§ AIM OF THE EXERCISE:
How many lines below contain the word "struct"? Give only the number.

§ THE DATA:
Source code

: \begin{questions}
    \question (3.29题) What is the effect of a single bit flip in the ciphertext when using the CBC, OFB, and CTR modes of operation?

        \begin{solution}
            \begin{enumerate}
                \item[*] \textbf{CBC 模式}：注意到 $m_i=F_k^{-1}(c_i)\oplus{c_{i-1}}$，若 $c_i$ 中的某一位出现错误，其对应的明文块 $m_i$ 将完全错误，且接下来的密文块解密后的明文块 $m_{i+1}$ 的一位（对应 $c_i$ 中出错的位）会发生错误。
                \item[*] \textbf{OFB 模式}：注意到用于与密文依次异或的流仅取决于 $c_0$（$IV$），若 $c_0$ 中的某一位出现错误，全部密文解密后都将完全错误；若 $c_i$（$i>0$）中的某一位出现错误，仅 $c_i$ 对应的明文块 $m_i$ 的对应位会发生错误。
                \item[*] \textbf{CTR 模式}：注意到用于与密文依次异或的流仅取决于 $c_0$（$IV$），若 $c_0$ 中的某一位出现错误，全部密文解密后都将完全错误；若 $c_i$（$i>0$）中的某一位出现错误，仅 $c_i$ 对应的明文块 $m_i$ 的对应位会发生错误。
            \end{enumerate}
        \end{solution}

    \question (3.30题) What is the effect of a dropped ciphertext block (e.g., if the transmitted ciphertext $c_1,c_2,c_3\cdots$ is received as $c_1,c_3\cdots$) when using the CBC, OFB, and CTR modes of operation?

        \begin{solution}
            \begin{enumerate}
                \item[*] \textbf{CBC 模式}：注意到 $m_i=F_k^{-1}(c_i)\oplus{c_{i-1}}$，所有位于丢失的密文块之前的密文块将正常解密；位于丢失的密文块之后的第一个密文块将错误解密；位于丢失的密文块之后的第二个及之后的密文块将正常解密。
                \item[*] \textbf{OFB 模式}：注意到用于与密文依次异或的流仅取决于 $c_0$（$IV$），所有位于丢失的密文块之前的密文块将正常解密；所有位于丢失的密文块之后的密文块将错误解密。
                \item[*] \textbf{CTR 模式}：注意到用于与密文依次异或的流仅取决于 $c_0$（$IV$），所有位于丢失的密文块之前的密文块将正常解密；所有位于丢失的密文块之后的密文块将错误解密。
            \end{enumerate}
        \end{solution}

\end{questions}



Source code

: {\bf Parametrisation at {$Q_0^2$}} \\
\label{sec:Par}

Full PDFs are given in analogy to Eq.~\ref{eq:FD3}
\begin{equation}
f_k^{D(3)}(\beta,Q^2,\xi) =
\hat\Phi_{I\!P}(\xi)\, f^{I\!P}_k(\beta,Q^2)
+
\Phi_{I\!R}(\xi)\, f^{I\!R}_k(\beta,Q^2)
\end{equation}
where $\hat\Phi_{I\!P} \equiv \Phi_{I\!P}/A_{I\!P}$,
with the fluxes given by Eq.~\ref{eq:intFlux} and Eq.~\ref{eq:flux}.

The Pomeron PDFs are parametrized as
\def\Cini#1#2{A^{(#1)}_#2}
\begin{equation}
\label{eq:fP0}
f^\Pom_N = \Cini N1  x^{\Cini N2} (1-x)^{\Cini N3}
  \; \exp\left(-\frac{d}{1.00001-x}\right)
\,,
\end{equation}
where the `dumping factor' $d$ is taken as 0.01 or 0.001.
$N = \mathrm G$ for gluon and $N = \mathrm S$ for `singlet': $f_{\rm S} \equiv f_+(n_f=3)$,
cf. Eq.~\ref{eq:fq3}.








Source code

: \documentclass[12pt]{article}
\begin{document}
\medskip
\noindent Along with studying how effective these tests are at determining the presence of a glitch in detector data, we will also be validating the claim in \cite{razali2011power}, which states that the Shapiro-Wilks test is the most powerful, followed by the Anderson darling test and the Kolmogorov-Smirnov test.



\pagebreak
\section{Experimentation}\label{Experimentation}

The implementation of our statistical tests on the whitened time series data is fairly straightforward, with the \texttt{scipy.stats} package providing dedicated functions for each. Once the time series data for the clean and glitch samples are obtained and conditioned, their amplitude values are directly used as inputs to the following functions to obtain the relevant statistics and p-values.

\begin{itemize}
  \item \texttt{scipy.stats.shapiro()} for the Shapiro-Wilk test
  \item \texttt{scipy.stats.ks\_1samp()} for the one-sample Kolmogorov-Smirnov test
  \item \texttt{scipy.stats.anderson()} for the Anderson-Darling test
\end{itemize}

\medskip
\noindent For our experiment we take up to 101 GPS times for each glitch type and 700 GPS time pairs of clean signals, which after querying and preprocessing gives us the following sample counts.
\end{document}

* * *

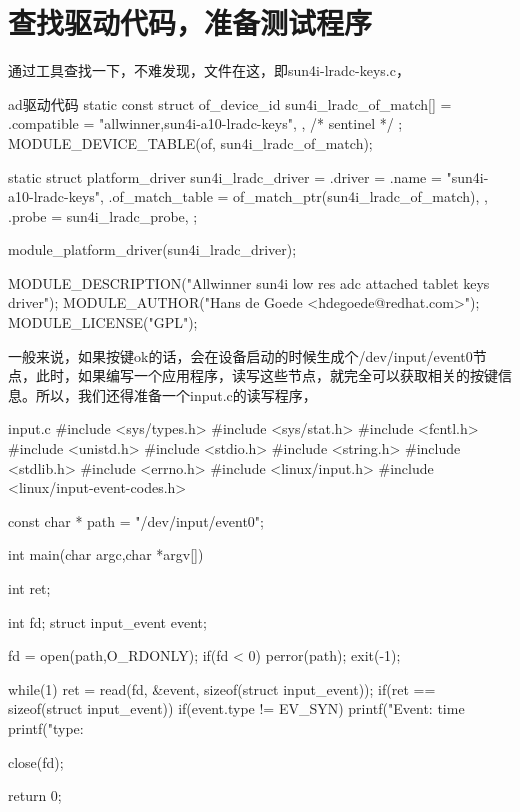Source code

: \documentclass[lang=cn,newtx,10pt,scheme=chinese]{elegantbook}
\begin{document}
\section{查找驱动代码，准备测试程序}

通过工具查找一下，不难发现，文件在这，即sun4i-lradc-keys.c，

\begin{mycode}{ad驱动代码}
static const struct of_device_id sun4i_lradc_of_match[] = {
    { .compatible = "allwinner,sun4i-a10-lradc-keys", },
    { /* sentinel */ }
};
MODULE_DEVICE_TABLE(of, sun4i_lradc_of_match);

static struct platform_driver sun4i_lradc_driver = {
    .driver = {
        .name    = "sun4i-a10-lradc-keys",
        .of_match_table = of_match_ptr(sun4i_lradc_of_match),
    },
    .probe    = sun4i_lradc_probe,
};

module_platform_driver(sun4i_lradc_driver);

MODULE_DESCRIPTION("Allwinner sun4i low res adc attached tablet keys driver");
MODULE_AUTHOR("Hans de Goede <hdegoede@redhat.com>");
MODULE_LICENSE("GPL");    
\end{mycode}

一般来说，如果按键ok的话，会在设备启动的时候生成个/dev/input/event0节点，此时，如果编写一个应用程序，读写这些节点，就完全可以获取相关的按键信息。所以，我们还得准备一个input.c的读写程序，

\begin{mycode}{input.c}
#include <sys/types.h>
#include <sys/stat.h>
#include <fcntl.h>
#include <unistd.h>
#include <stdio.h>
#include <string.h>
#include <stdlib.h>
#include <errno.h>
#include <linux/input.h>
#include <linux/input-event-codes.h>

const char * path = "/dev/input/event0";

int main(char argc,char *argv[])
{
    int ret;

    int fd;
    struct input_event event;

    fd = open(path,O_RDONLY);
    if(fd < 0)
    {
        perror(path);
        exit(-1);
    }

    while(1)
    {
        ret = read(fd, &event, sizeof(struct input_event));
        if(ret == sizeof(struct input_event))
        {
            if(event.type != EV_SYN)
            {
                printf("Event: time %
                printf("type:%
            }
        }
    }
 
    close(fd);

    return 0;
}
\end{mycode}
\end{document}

...

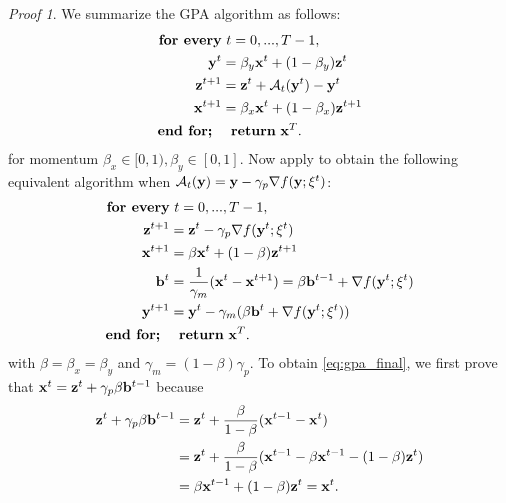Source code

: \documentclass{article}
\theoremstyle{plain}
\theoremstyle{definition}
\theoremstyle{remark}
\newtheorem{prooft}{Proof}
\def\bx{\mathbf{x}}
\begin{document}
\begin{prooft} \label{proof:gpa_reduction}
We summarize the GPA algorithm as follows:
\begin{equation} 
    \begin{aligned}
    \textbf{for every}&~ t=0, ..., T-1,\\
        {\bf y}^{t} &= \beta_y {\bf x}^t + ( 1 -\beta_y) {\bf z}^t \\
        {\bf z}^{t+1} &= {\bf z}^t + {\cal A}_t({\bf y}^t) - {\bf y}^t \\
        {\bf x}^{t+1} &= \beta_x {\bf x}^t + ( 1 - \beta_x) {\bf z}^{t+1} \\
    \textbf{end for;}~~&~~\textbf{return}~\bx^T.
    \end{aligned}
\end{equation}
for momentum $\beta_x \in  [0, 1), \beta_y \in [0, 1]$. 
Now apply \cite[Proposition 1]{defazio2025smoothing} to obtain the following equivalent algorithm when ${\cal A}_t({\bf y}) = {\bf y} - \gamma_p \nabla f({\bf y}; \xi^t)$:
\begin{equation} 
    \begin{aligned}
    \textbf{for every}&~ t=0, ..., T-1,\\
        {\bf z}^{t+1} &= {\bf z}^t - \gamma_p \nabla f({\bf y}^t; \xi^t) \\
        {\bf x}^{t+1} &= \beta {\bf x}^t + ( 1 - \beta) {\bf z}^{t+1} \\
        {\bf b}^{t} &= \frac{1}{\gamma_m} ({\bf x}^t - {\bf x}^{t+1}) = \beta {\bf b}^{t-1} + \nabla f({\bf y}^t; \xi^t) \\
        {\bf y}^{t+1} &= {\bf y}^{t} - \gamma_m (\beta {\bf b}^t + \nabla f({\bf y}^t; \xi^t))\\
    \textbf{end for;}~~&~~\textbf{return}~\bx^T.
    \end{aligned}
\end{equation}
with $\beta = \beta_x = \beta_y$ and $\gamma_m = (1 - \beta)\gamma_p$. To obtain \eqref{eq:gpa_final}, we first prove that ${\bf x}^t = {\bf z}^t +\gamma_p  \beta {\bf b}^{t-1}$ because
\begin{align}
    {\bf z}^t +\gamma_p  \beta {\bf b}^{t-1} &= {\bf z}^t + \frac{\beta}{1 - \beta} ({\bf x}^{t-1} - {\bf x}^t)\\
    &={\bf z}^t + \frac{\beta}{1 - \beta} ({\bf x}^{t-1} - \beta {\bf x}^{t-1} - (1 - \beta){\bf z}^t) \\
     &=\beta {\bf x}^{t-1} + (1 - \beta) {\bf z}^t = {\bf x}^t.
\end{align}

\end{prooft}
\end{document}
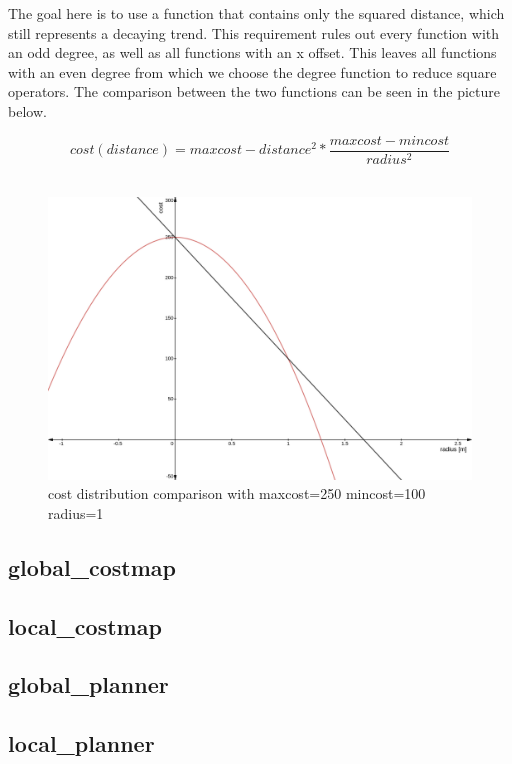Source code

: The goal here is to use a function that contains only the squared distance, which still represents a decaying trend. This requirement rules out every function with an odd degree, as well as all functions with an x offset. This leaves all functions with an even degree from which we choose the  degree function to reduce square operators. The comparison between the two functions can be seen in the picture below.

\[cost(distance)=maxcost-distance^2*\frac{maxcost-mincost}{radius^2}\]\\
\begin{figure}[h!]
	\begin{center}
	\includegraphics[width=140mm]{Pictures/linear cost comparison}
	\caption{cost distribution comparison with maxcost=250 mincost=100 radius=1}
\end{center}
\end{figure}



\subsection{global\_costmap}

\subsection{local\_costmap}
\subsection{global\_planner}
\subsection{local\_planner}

§ RESPONSE FOR THIS EXERCISE:
5